(Dataset extract begins)
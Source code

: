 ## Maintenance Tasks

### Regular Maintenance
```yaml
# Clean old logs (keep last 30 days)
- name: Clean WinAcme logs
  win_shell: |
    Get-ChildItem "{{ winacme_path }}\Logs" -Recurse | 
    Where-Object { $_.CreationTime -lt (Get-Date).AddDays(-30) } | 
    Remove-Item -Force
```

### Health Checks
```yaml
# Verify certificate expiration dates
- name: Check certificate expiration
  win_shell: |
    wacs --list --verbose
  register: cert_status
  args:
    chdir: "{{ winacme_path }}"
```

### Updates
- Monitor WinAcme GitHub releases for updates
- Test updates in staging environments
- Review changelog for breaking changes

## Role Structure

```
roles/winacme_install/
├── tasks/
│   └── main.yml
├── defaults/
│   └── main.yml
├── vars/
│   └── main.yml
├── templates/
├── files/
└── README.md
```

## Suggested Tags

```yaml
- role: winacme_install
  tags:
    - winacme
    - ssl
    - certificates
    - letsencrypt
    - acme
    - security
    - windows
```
(Dataset extract ends)
§ **Exercise objective**:
Only the lines from the one holding "- Test updates in staging environments" through the final line of the entries, both included, should be given again, word for word.

§ **Exercise answer**:
- Test updates in staging environments
- Review changelog for breaking changes

## Role Structure

```
roles/winacme_install/
├── tasks/
│   └── main.yml
├── defaults/
│   └── main.yml
├── vars/
│   └── main.yml
├── templates/
├── files/
└── README.md
```

## Suggested Tags

```yaml
- role: winacme_install
  tags:
    - winacme
    - ssl
    - certificates
    - letsencrypt
    - acme
    - security
    - windows
```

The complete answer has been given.